Ending boarding for good means committing to:

  • Long-term rental subsidies tied to mental-health treatment
  • Expanded supportive housing for people with serious mental illness
  • Stronger guardrails so discharge planning can’t be “figure it out later”

4. Stop pretending this is “just” a mental-health problem

Boarding is what happens when multiple systems fail at once: health care, housing, child welfare, education, criminal justice.

  • Jails and prisons become de facto psychiatric facilities.
  • Schools become triage points for crises they weren’t designed to manage.
  • EDs become the last open door for every problem upstream systems couldn’t or wouldn’t solve. (ACEP)

New Hampshire’s 10-Year Mental Health Plan and Mission Zero both gesture at cross-system work. The question is whether that collaboration survives past the current court orders and media attention. (NH DHHS)

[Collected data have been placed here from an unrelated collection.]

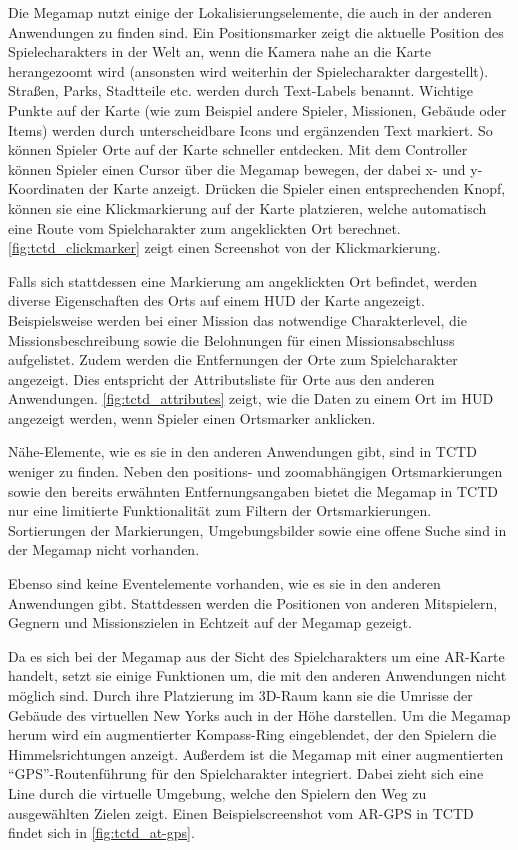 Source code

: Die Megamap nutzt einige der Lokalisierungselemente, die auch in der anderen Anwendungen zu finden sind.
Ein Positionsmarker zeigt die aktuelle Position des Spielecharakters in der Welt an, wenn die Kamera nahe an die Karte herangezoomt wird (ansonsten wird weiterhin der Spielecharakter dargestellt).
Straßen, Parks, Stadtteile etc. werden durch Text-Labels benannt.
Wichtige Punkte auf der Karte (wie zum Beispiel andere Spieler, Missionen, Gebäude oder Items) werden durch unterscheidbare Icons und ergänzenden Text markiert.
So können Spieler Orte auf der Karte schneller entdecken.
Mit dem Controller können Spieler einen Cursor über die Megamap bewegen, der dabei x- und y-Koordinaten der Karte anzeigt.
Drücken die Spieler einen entsprechenden Knopf, können sie eine Klickmarkierung auf der Karte platzieren, welche automatisch eine Route vom Spielcharakter zum angeklickten Ort berechnet.
\autoref{fig:tctd_clickmarker} zeigt einen Screenshot von der Klickmarkierung.

Falls sich stattdessen eine Markierung am angeklickten Ort befindet, werden diverse Eigenschaften des Orts auf einem HUD der Karte angezeigt.
Beispielsweise werden bei einer Mission das notwendige Charakterlevel, die Missionsbeschreibung sowie die Belohnungen für einen Missionsabschluss aufgelistet.
Zudem werden die Entfernungen der Orte zum Spielcharakter angezeigt.
Dies entspricht der Attributsliste für Orte aus den anderen Anwendungen.
\autoref{fig:tctd_attributes} zeigt, wie die Daten zu einem Ort im HUD angezeigt werden, wenn Spieler einen Ortsmarker anklicken.

Nähe-Elemente, wie es sie in den anderen Anwendungen gibt, sind in TCTD weniger zu finden.
Neben den positions- und zoomabhängigen Ortsmarkierungen sowie den bereits erwähnten Entfernungsangaben bietet die Megamap in TCTD nur eine limitierte Funktionalität zum Filtern der Ortsmarkierungen.
Sortierungen der Markierungen, Umgebungsbilder sowie eine offene Suche sind in der Megamap nicht vorhanden.

Ebenso sind keine Eventelemente vorhanden, wie es sie in den anderen Anwendungen gibt.
Stattdessen werden die Positionen von anderen Mitspielern, Gegnern und Missionszielen in Echtzeit auf der Megamap gezeigt.

Da es sich bei der Megamap aus der Sicht des Spielcharakters um eine AR-Karte handelt, setzt sie einige Funktionen um, die mit den anderen Anwendungen nicht möglich sind.
Durch ihre Platzierung im 3D-Raum kann sie die Umrisse der Gebäude des virtuellen New Yorks auch in der Höhe darstellen.
Um die Megamap herum wird ein augmentierter Kompass-Ring eingeblendet, der den Spielern die Himmelsrichtungen anzeigt.
Außerdem ist die Megamap mit einer augmentierten \enquote{GPS}-Routenführung für den Spielcharakter integriert.
Dabei zieht sich eine Line durch die virtuelle Umgebung, welche den Spielern den Weg zu ausgewählten Zielen zeigt.
Einen Beispielscreenshot vom AR-GPS in TCTD findet sich in \autoref{fig:tctd_at-gps}.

Watch: Videos that bring the crisis into focus

For readers who want to see and hear these issues directly, these videos are a good starting point:

  • “Health officials working to eliminate hospital emergency department psychiatric boarding” – WMUR-TV
    Short segment on Mission Zero, featuring state officials, NAMI NH, and hospital leaders describing the human impact of ED boarding and the plan to end it.
    https://www.youtube.com/watch?v=udhQy5h8JoQ (YouTube)
  • “Emergency Department Boarding is Wrong” – 988 Crisis Jam featuring NAMI NH’s Ken Norton
    A deeper dive into why NAMI NH has been calling boarding “wrong medically, legally, ethically, morally and economically” for more than a decade.
    https://www.youtube.com/watch?v=kHZyd2n8rhQ (YouTube)

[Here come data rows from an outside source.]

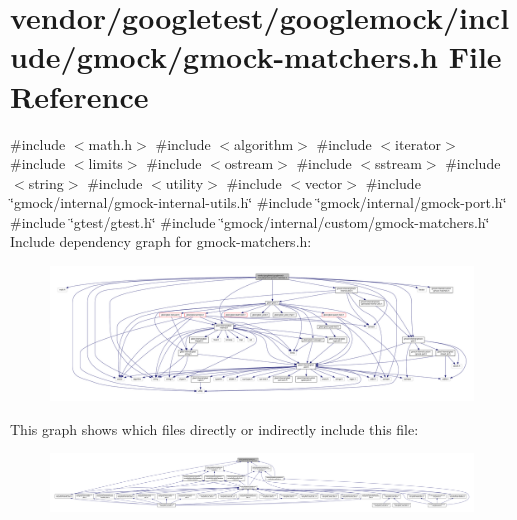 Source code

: \hypertarget{gmock-matchers_8h}{}\section{vendor/googletest/googlemock/include/gmock/gmock-\/matchers.h File Reference}
\label{gmock-matchers_8h}
{\ttfamily \#include $<$math.\+h$>$}\newline
{\ttfamily \#include $<$algorithm$>$}\newline
{\ttfamily \#include $<$iterator$>$}\newline
{\ttfamily \#include $<$limits$>$}\newline
{\ttfamily \#include $<$ostream$>$}\newline
{\ttfamily \#include $<$sstream$>$}\newline
{\ttfamily \#include $<$string$>$}\newline
{\ttfamily \#include $<$utility$>$}\newline
{\ttfamily \#include $<$vector$>$}\newline
{\ttfamily \#include \char`\"{}gmock/internal/gmock-\/internal-\/utils.\+h\char`\"{}}\newline
{\ttfamily \#include \char`\"{}gmock/internal/gmock-\/port.\+h\char`\"{}}\newline
{\ttfamily \#include \char`\"{}gtest/gtest.\+h\char`\"{}}\newline
{\ttfamily \#include \char`\"{}gmock/internal/custom/gmock-\/matchers.\+h\char`\"{}}\newline
Include dependency graph for gmock-\/matchers.h\+:
\nopagebreak
\begin{figure}[H]
\begin{center}
\leavevmode
\includegraphics[width=350pt]{gmock-matchers_8h__incl}
\end{center}
\end{figure}
This graph shows which files directly or indirectly include this file\+:
\nopagebreak
\begin{figure}[H]
\begin{center}
\leavevmode
\includegraphics[width=350pt]{gmock-matchers_8h__dep__incl}
\end{center}
\end{figure}
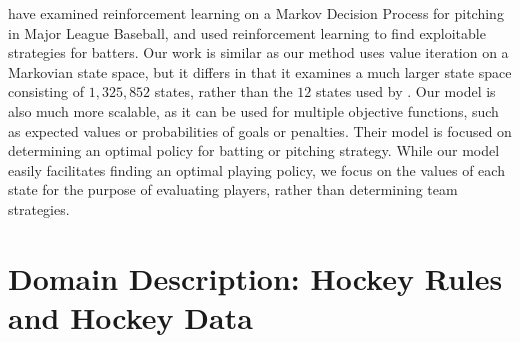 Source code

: \documentclass[]{article}
\begin{document}
\citep{Sidhu2014} have examined reinforcement learning on a Markov Decision Process for pitching in Major League Baseball, and used reinforcement learning to find exploitable strategies for batters. Our work is similar as our method uses value iteration on a Markovian state space, but it differs in that it examines a much larger state space consisting of $1,325,852$ states, rather than the $12$ states used by \citep{Sidhu2014}. Our model is also much more scalable, as it can be used for multiple objective functions, such as expected values or probabilities of goals or penalties. Their model is focused on determining an optimal policy for batting or pitching strategy. While our model easily facilitates finding an optimal playing policy, we focus on the values of each state for the purpose of evaluating players, rather than determining team strategies.

%
%



\section{Domain Description: Hockey Rules and Hockey Data}
\label{sec:background-notation}
\end{document}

References & further reading

  • NH Department of Health and Human Services – Mission Zero overview and updates. (NH DHHS)
  • NH DHHS – State Run and Designated Acute Psychiatric Bed Data (daily adult/child waitlist and bed availability). (NH DHHS)
  • NAMI New Hampshire – ED Boarding resources for adults and children. (Naminh)
  • Jane Doe v. NH DHHS – NH Supreme Court opinion on involuntary emergency admissions and due-process timelines. (Justia Law)
  • NHPR, NH Business Review, and Concord Monitor coverage of the ER boarding lawsuit, Mission Zero, and the evolving wait-time data. (New Hampshire Public Radio)
  • ACEP, Joint Commission, AHRQ, and JAMA articles on the national boarding crisis and pediatric mental-health boarding. (ACEP)

If you or someone you know is in crisis

  • 988 Suicide & Crisis Lifeline – call or text 988 anywhere in the U.S.
  • NAMI NH Information & Resource Line – 1-800-242-6264 (business hours). (Naminh)
  • NH Rapid Response Access Point – 1-833-710-6477 or chat at NH988.com for 24/7 mental-health crisis support. (Naminh)

The ER mental-health boarding crisis isn’t inevitable. It’s what happens when a society quietly decides that psychiatric care can wait. New Hampshire has been forced to say, in court and in policy, that it can’t. Whether that promise holds—especially for the kids still sleeping under ED fluorescents—will be one of the quiet, defining tests of the state’s health system in the years ahead.